I appreciate any help on this
I am adding some more info and a much more simple code and data than what I actually have.
Description: I have two different polygons layers (sf, polygon), each with 500000+ sf. I need to calculate the area of different raster classes (1 raster layer with 3 classes) within each one of the polygons. This is the most time-consuming part of the script, specifically because I need to use sf::sf_intersection multiple times. Then, I use many different combinations of if-else and rules to populate a df with values and rules.
This is the original code, which I get memory issues with the original data:
require(sf)
require(raster)
require(rgdal)
require(rgeos)
require(dplyr)
require(stars)
## Sample data
set.seed(131)
sample_raster = raster(nrows = 1, ncols = 1, res = 0.5, xmn = 0, xmx = 11, ymn = 0, ymx = 11)
values(sample_raster) = rep(1:3, length.out = ncell(sample_raster))
crs(sample_raster) = CRS('+init=EPSG:4326')

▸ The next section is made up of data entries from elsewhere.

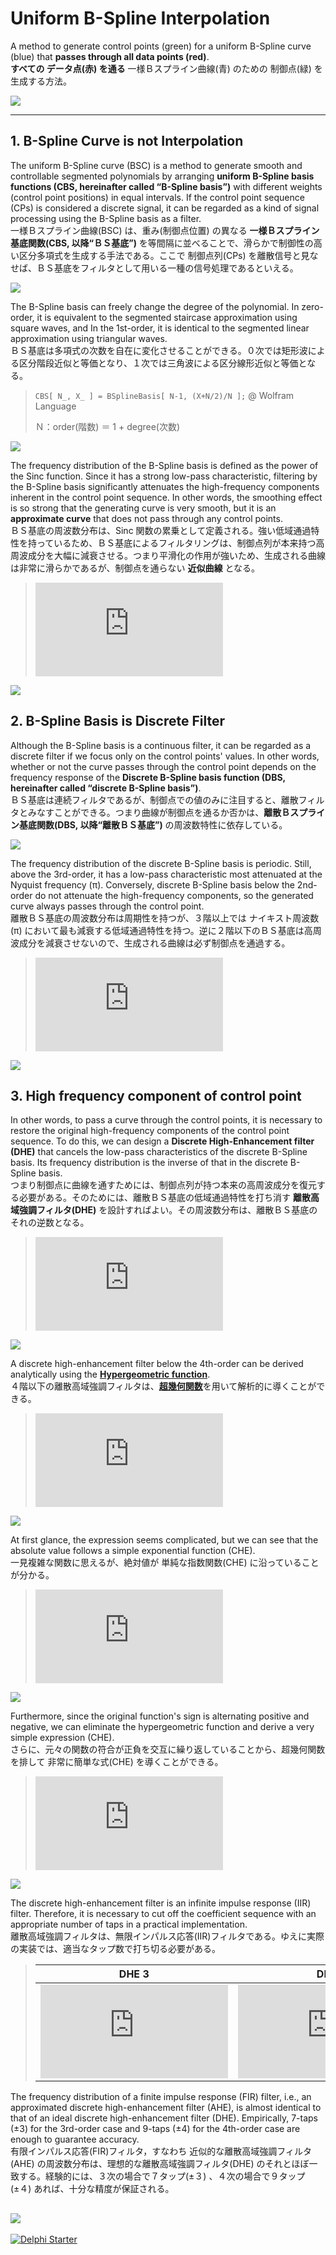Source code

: # Uniform B-Spline Interpolation
A method to generate control points (green) for a uniform B-Spline curve (blue) that **passes through all data points (red)**.  
**すべての データ点(赤) を通る** 一様Ｂスプライン曲線(青) のための 制御点(緑) を生成する方法。

![](./--------/_SCREENSHOT/B-Spline%20Interpolation.png)

----
## 1. B-Spline Curve is not Interpolation
The uniform B-Spline curve (BSC) is a method to generate smooth and controllable segmented polynomials by arranging **uniform B-Spline basis functions (CBS, hereinafter called “B-Spline basis”)** with different weights (control point positions) in equal intervals. If the control point sequence (CPs) is considered a discrete signal, it can be regarded as a kind of signal processing using the B-Spline basis as a filter.  
一様Ｂスプライン曲線(BSC) は、重み(制御点位置) の異なる **一様Ｂスプライン基底関数(CBS, 以降“ＢＳ基底”)** を等間隔に並べることで、滑らかで制御性の高い区分多項式を生成する手法である。ここで 制御点列(CPs) を離散信号と見なせば、ＢＳ基底をフィルタとして用いる一種の信号処理であるといえる。

![](./--------/_README/Continuous%20Uniform%20B-Spline%20curve.svg)

The B-Spline basis can freely change the degree of the polynomial. In zero-order, it is equivalent to the segmented staircase approximation using square waves, and In the 1st-order, it is identical to the segmented linear approximation using triangular waves.  
ＢＳ基底は多項式の次数を自在に変化させることができる。０次では矩形波による区分階段近似と等価となり、１次では三角波による区分線形近似と等価となる。

> ```CBS[ N_, X_ ] = BSplineBasis[ N-1, (X+N/2)/N ];```  @ Wolfram Language
>
> Ｎ：order(階数) ＝ 1 + degree(次数)

![](./--------/_README/Continuous%20Uniform%20B-Spline%20basis%20function%20(SD).svg)

The frequency distribution of the B-Spline basis is defined as the power of the Sinc function. Since it has a strong low-pass characteristic, filtering by the B-Spline basis significantly attenuates the high-frequency components inherent in the control point sequence. In other words, the smoothing effect is so strong that the generating curve is very smooth, but it is an **approximate curve** that does not pass through any control points.   
ＢＳ基底の周波数分布は、Sinc 関数の累乗として定義される。強い低域通過特性を持っているため、ＢＳ基底によるフィルタリングは、制御点列が本来持つ高周波成分を大幅に減衰させる。つまり平滑化の作用が強いため、生成される曲線は非常に滑らかであるが、制御点を通らない **近似曲線** となる。

> ![](https://latex.codecogs.com/png.latex?%5Cwidehat%7B%7B%5Crm%20CBS%7D%7D_N%28%5Comega%29%20%3D%20%7B%5Cleft%5B%5Cfrac%7B2%20%5Csin%5Cleft%28%5Cfrac%7B%5Comega%7D%7B2%7D%5Cright%29%7D%7B%5Comega%7D%5Cright%5D%7D%5EN)
<!--
\widehat{{\rm CBS}}_N(\omega) = {\left[\frac{2 \sin\left(\frac{\omega}{2}\right)}{\omega}\right]}^N
-->
![](./--------/_README/Continuous%20Uniform%20B-Spline%20basis%20function%20(FD).svg)

## 2. B-Spline Basis is Discrete Filter
Although the B-Spline basis is a continuous filter, it can be regarded as a discrete filter if we focus only on the control points' values. In other words, whether or not the curve passes through the control point depends on the frequency response of the **Discrete B-Spline basis function (DBS, hereinafter called “discrete B-Spline basis”)**.  
ＢＳ基底は連続フィルタであるが、制御点での値のみに注目すると、離散フィルタとみなすことができる。つまり曲線が制御点を通るか否かは、**離散Ｂスプライン基底関数(DBS, 以降“離散ＢＳ基底”)** の周波数特性に依存している。

![](./--------/_README/Discrete%20Uniform%20B-Spline%20basis%20function%20(SD).svg)

The frequency distribution of the discrete B-Spline basis is periodic. Still, above the 3rd-order, it has a low-pass characteristic most attenuated at the Nyquist frequency (π). Conversely, discrete B-Spline basis below the 2nd-order do not attenuate the high-frequency components, so the generated curve always passes through the control point.  
離散ＢＳ基底の周波数分布は周期性を持つが、３階以上では ナイキスト周波数(π) において最も減衰する低域通過特性を持つ。逆に２階以下のＢＳ基底は高周波成分を減衰させないので、生成される曲線は必ず制御点を通過する。

> ![](https://latex.codecogs.com/png.latex?%5Cbegin%7Balign*%7D%20%5Cwidehat%7B%7B%5Crm%20DBS%7D%7D_1%28%5Comega%29%26%3D1%5C%5C%20%5Cwidehat%7B%7B%5Crm%20DBS%7D%7D_2%28%5Comega%29%26%3D1%5C%5C%20%5Cwidehat%7B%7B%5Crm%20DBS%7D%7D_3%28%5Comega%29%26%3D%5Cfrac%7B1%7D%7B4%7D%20%28%5Ccos%20%28%5Comega%20%29&plus;3%29%5C%5C%20%5Cwidehat%7B%7B%5Crm%20DBS%7D%7D_4%28%5Comega%29%26%3D%5Cfrac%7B1%7D%7B3%7D%20%28%5Ccos%20%28%5Comega%20%29&plus;2%29%5C%5C%20%5Cwidehat%7B%7B%5Crm%20DBS%7D%7D_5%28%5Comega%29%26%3D%5Cfrac%7B1%7D%7B192%7D%20%2876%20%5Ccos%20%28%5Comega%20%29&plus;%5Ccos%20%282%20%5Comega%20%29&plus;115%29%5C%5C%20%5Cwidehat%7B%7B%5Crm%20DBS%7D%7D_6%28%5Comega%29%26%3D%5Cfrac%7B1%7D%7B60%7D%20%2826%20%5Ccos%20%28%5Comega%20%29&plus;%5Ccos%20%282%20%5Comega%20%29&plus;33%20%5Cend%7Balign*%7D)
<!--
\begin{align*}
\widehat{{\rm DBS}}_1(\omega)&=1\\
\widehat{{\rm DBS}}_2(\omega)&=1\\
\widehat{{\rm DBS}}_3(\omega)&=\frac{1}{4} (\cos (\omega )+3)\\
\widehat{{\rm DBS}}_4(\omega)&=\frac{1}{3} (\cos (\omega )+2)\\
\widehat{{\rm DBS}}_5(\omega)&=\frac{1}{192} (76 \cos (\omega )+\cos (2 \omega )+115)\\
\widehat{{\rm DBS}}_6(\omega)&=\frac{1}{60} (26 \cos (\omega )+\cos (2 \omega )+33
\end{align*}
-->
![](./--------/_README/Discrete%20Uniform%20B-Spline%20basis%20function%20(FD).svg)

## 3. High frequency component of control point
In other words, to pass a curve through the control points, it is necessary to restore the original high-frequency components of the control point sequence. To do this, we can design a **Discrete High-Enhancement filter (DHE)** that cancels the low-pass characteristics of the discrete B-Spline basis. Its frequency distribution is the inverse of that in the discrete B-Spline basis.  
つまり制御点に曲線を通すためには、制御点列が持つ本来の高周波成分を復元する必要がある。そのためには、離散ＢＳ基底の低域通過特性を打ち消す **離散高域強調フィルタ(DHE)** を設計すればよい。その周波数分布は、離散ＢＳ基底のそれの逆数となる。

> ![](https://latex.codecogs.com/png.latex?%5Cbegin%7Balign*%7D%20%5Cwidehat%7B%7B%5Crm%20DHE%7D%7D_1%28%5Comega%29%26%3D1%5C%5C%20%5Cwidehat%7B%7B%5Crm%20DHE%7D%7D_2%28%5Comega%29%26%3D1%5C%5C%20%5Cwidehat%7B%7B%5Crm%20DHE%7D%7D_3%28%5Comega%29%26%3D%5Cfrac%7B4%7D%7B%5Ccos%20%28%5Comega%20%29&plus;3%7D%5C%5C%20%5Cwidehat%7B%7B%5Crm%20DHE%7D%7D_4%28%5Comega%29%26%3D%5Cfrac%7B3%7D%7B%5Ccos%20%28%5Comega%20%29&plus;2%7D%5C%5C%20%5Cwidehat%7B%7B%5Crm%20DHE%7D%7D_5%28%5Comega%29%26%3D%5Cfrac%7B192%7D%7B76%20%5Ccos%20%28%5Comega%20%29&plus;%5Ccos%20%282%20%5Comega%20%29&plus;115%7D%5C%5C%20%5Cwidehat%7B%7B%5Crm%20DHE%7D%7D_6%28%5Comega%29%26%3D%5Cfrac%7B60%7D%7B26%20%5Ccos%20%28%5Comega%20%29&plus;%5Ccos%20%282%20%5Comega%20%29&plus;33%7D%20%5Cend%7Balign*%7D)
<!--
\begin{align*}
\widehat{{\rm DHE}}_1(\omega)&=1\\
\widehat{{\rm DHE}}_2(\omega)&=1\\
\widehat{{\rm DHE}}_3(\omega)&=\frac{4}{\cos (\omega )+3}\\
\widehat{{\rm DHE}}_4(\omega)&=\frac{3}{\cos (\omega )+2}\\
\widehat{{\rm DHE}}_5(\omega)&=\frac{192}{76 \cos (\omega )+\cos (2 \omega )+115}\\
\widehat{{\rm DHE}}_6(\omega)&=\frac{60}{26 \cos (\omega )+\cos (2 \omega )+33}
\end{align*}
-->
![](./--------/_README/Discrete%20High-Enhancement%20Filter%20function%20(FD).svg)

A discrete high-enhancement filter below the 4th-order can be derived analytically using the [**Hypergeometric function**](https://en.wikipedia.org/wiki/Hypergeometric_function).  
４階以下の離散高域強調フィルタは、[**超幾何関数**](https://ja.wikipedia.org/wiki/%E8%B6%85%E5%B9%BE%E4%BD%95%E9%96%A2%E6%95%B0)を用いて解析的に導くことができる。

> ![](https://latex.codecogs.com/png.latex?%5Cbegin%7Balign*%7D%20%7B%5Crm%20DHE%7D_1%28i%29%26%3D%5Cdelta%20%28i%29%5C%5C%20%7B%5Crm%20DHE%7D_2%28i%29%26%3D%5Cdelta%20%28i%29%5C%5C%20%7B%5Crm%20DHE%7D_3%28i%29%26%3D2%20%5C%2C%20_3%5Ctilde%7BF%7D_2%5Cleft%28%5Cfrac%7B1%7D%7B2%7D%2C1%2C1%3B1-i%2Ci&plus;1%3B-1%5Cright%29%5C%5C%20%7B%5Crm%20DHE%7D_4%28i%29%26%3D3%20%5C%2C%20_3%5Ctilde%7BF%7D_2%5Cleft%28%5Cfrac%7B1%7D%7B2%7D%2C1%2C1%3B1-i%2Ci&plus;1%3B-2%5Cright%29%20%5Cend%7Balign*%7D)
<!--
\begin{align*}
{\rm DHE}_1(i)&=\delta (i)\\
{\rm DHE}_2(i)&=\delta (i)\\
{\rm DHE}_3(i)&=2 \, _3\tilde{F}_2\left(\frac{1}{2},1,1;1-i,i+1;-1\right)\\
{\rm DHE}_4(i)&=3 \, _3\tilde{F}_2\left(\frac{1}{2},1,1;1-i,i+1;-2\right)
\end{align*}
-->
![](./--------/_README/Discrete%20High-Enhancement%20Filter%20function%20(SD).svg)

At first glance, the expression seems complicated, but we can see that the absolute value follows a simple exponential function (CHE).  
一見複雑な関数に思えるが、絶対値が 単純な指数関数(CHE) に沿っていることが分かる。

> ![](https://latex.codecogs.com/png.latex?%5Cbegin%7Balign*%7D%20%5Cleft%7C%7B%5Crm%20CHE%7D_3%28x%29%5Cright%7C%26%3D%5Csqrt%7B2%7D%5Cleft%283%20-2%5Csqrt%7B2%7D%5Cright%29%5E%7B%5Cleft%7C%20x%5Cright%7C%20%7D%5C%5C%20%5Cleft%7C%7B%5Crm%20CHE%7D_4%28x%29%5Cright%7C%26%3D%5Csqrt%7B3%7D%5Cleft%282-%5Csqrt%7B3%7D%5Cright%29%5E%7B%5Cleft%7C%20x%5Cright%7C%20%7D%20%5Cend%7Balign*%7D)
<!--
\begin{align*}
\left|{\rm CHE}_3(x)\right|&=\sqrt{2}\left(3 -2\sqrt{2}\right)^{\left| x\right| }\\
\left|{\rm CHE}_4(x)\right|&=\sqrt{3}\left(2-\sqrt{3}\right)^{\left| x\right| }
\end{align*}
-->
![](./--------/_README/Continuous%20High-Enhancement%20Filter%20function%20(AbsSD).svg)

Furthermore, since the original function's sign is alternating positive and negative, we can eliminate the hypergeometric function and derive a very simple expression (CHE).   
さらに、元々の関数の符合が正負を交互に繰り返していることから、超幾何関数を排して 非常に簡単な式(CHE) を導くことができる。

> ![](https://latex.codecogs.com/png.latex?%5Cbegin%7Balign*%7D%20%7B%5Crm%20CHE%7D_3%28x%29%26%3D%5Csqrt%7B2%7D%5Cleft%282%5Csqrt%7B2%7D-3%5Cright%29%5E%7B%5Cleft%7C%20x%5Cright%7C%20%7D%5C%5C%20%7B%5Crm%20CHE%7D_4%28x%29%26%3D%5Csqrt%7B3%7D%5Cleft%28%5Csqrt%7B3%7D-2%5Cright%29%5E%7B%5Cleft%7C%20x%5Cright%7C%20%7D%20%5Cend%7Balign*%7D)
<!--
\begin{align*}
{\rm CHE}_3(x)&=\sqrt{2}\left(2\sqrt{2}-3\right)^{\left| x\right| }\\
{\rm CHE}_4(x)&=\sqrt{3}\left(\sqrt{3}-2\right)^{\left| x\right| }
\end{align*}
-->
![](./--------/_README/Continuous%20High-Enhancement%20Filter%20function%20(SD).svg)

The discrete high-enhancement filter is an infinite impulse response (IIR) filter. Therefore, it is necessary to cut off the coefficient sequence with an appropriate number of taps in a practical implementation.  
離散高域強調フィルタは、無限インパルス応答(IIR)フィルタである。ゆえに実際の実装では、適当なタップ数で打ち切る必要がある。

> | DHE 3 | DHE 4 |
> | :---: | :---: |
> | ![](https://latex.codecogs.com/png.latex?%5Cbegin%7Balign*%7D%20%7B%5Crm%20DHE%7D_3%28%5Cpm%200%29%26%3D%5Csqrt%7B2%7D%5C%5C%20%7B%5Crm%20DHE%7D_3%28%5Cpm%201%29%26%3D4-3%20%5Csqrt%7B2%7D%5C%5C%20%7B%5Crm%20DHE%7D_3%28%5Cpm%202%29%26%3D17%20%5Csqrt%7B2%7D-24%5C%5C%20%7B%5Crm%20DHE%7D_3%28%5Cpm%203%29%26%3D140-99%20%5Csqrt%7B2%7D%5C%5C%20%7B%5Crm%20DHE%7D_3%28%5Cpm%204%29%26%3D577%20%5Csqrt%7B2%7D-816%5C%5C%20%7B%5Crm%20DHE%7D_3%28%5Cpm%205%29%26%3D4756-3363%20%5Csqrt%7B2%7D%5C%5C%20%7B%5Crm%20DHE%7D_3%28%5Cpm%206%29%26%3D19601%20%5Csqrt%7B2%7D-27720%5C%5C%20%7B%5Crm%20DHE%7D_3%28%5Cpm%207%29%26%3D161564-114243%20%5Csqrt%7B2%7D%5C%5C%20%7B%5Crm%20DHE%7D_3%28%5Cpm%208%29%26%3D665857%20%5Csqrt%7B2%7D-941664%20%5Cend%7Balign*%7D) | ![](https://latex.codecogs.com/png.latex?%5Cbegin%7Balign*%7D%20%7B%5Crm%20DHE%7D_4%28%5Cpm%200%29%26%3D%5Csqrt%7B3%7D%5C%5C%20%7B%5Crm%20DHE%7D_4%28%5Cpm%201%29%26%3D3-2%20%5Csqrt%7B3%7D%5C%5C%20%7B%5Crm%20DHE%7D_4%28%5Cpm%202%29%26%3D7%20%5Csqrt%7B3%7D-12%5C%5C%20%7B%5Crm%20DHE%7D_4%28%5Cpm%203%29%26%3D45-26%20%5Csqrt%7B3%7D%5C%5C%20%7B%5Crm%20DHE%7D_4%28%5Cpm%204%29%26%3D97%20%5Csqrt%7B3%7D-168%5C%5C%20%7B%5Crm%20DHE%7D_4%28%5Cpm%205%29%26%3D627-362%20%5Csqrt%7B3%7D%5C%5C%20%7B%5Crm%20DHE%7D_4%28%5Cpm%206%29%26%3D1351%20%5Csqrt%7B3%7D-2340%5C%5C%20%7B%5Crm%20DHE%7D_4%28%5Cpm%207%29%26%3D8733-5042%20%5Csqrt%7B3%7D%5C%5C%20%7B%5Crm%20DHE%7D_4%28%5Cpm%208%29%26%3D18817%20%5Csqrt%7B3%7D-32592%20%5Cend%7Balign*%7D) |
<!--
\begin{align*}
{\rm DHE}_3(\pm 0)&=\sqrt{2}\\
{\rm DHE}_3(\pm 1)&=4-3 \sqrt{2}\\
{\rm DHE}_3(\pm 2)&=17 \sqrt{2}-24\\
{\rm DHE}_3(\pm 3)&=140-99 \sqrt{2}\\
{\rm DHE}_3(\pm 4)&=577 \sqrt{2}-816\\
{\rm DHE}_3(\pm 5)&=4756-3363 \sqrt{2}\\
{\rm DHE}_3(\pm 6)&=19601 \sqrt{2}-27720\\
{\rm DHE}_3(\pm 7)&=161564-114243 \sqrt{2}\\
{\rm DHE}_3(\pm 8)&=665857 \sqrt{2}-941664
\end{align*}
-->
<!--
\begin{align*}
{\rm DHE}_4(\pm 0)&=\sqrt{3}\\
{\rm DHE}_4(\pm 1)&=3-2 \sqrt{3}\\
{\rm DHE}_4(\pm 2)&=7 \sqrt{3}-12\\
{\rm DHE}_4(\pm 3)&=45-26 \sqrt{3}\\
{\rm DHE}_4(\pm 4)&=97 \sqrt{3}-168\\
{\rm DHE}_4(\pm 5)&=627-362 \sqrt{3}\\
{\rm DHE}_4(\pm 6)&=1351 \sqrt{3}-2340\\
{\rm DHE}_4(\pm 7)&=8733-5042 \sqrt{3}\\
{\rm DHE}_4(\pm 8)&=18817 \sqrt{3}-32592
\end{align*}
-->

The frequency distribution of a finite impulse response (FIR) filter, i.e., an approximated discrete high-enhancement filter (AHE), is almost identical to that of an ideal discrete high-enhancement filter (DHE). Empirically, 7-taps (±3) for the 3rd-order case and 9-taps (±4) for the 4th-order case are enough to guarantee accuracy.  
有限インパルス応答(FIR)フィルタ，すなわち 近似的な離散高域強調フィルタ(AHE) の周波数分布は、理想的な離散高域強調フィルタ(DHE) のそれとほぼ一致する。経験的には、３次の場合で７タップ(±３) 、４次の場合で９タップ(±４) あれば、十分な精度が保証される。

![](./--------/_README/Approximate%20Discrete%20High-Enhancement%20Filter%20function%20(FD).svg)
----

[![Delphi Starter](http://img.en25.com/EloquaImages/clients/Embarcadero/%7B063f1eec-64a6-4c19-840f-9b59d407c914%7D_dx-starter-bn159.png)](https://www.embarcadero.com/jp/products/delphi/starter)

plot(sample_raster, axes=T)
sample_raster
##
m = rbind(c(0,0), c(1,0), c(1,1), c(0,1), c(0,0))
p = st_polygon(list(m))
n = 100
l = vector("list", n)
for (i in 1:n)
l[[i]] = p + 10 * runif(2)
sample_poly = st_sfc(l)
data = data.frame(PR_ID = seq(1:100),
COND1 = rep(1:10, length.out = 100))
sample_poly = st_sf(cbind(data, sample_poly))
plot(sample_poly, col = sf.colors(categorical = TRUE, alpha = .5), add=T)
sample_poly = sample_poly %>% st_set_crs(4326)
sample_poly
##
## Code
require(parallel)
require(foreach)
require(doParallel)
idall = as.character(sample_poly$PR_ID)
area = as.numeric(st_area(sample_poly))/10000
# i=1
# listID = idall
# mainpoly = sample_poly
# mainras = sample_raster
# mainpolyarea = area
per.imovel.paralallel = function (listID, mainpoly, mainras, mainpolyarea) { # Starting the function
## Setting the parallel work up into your computer
UseCores = detectCores()-1
cl = parallel::makeCluster(UseCores, output="")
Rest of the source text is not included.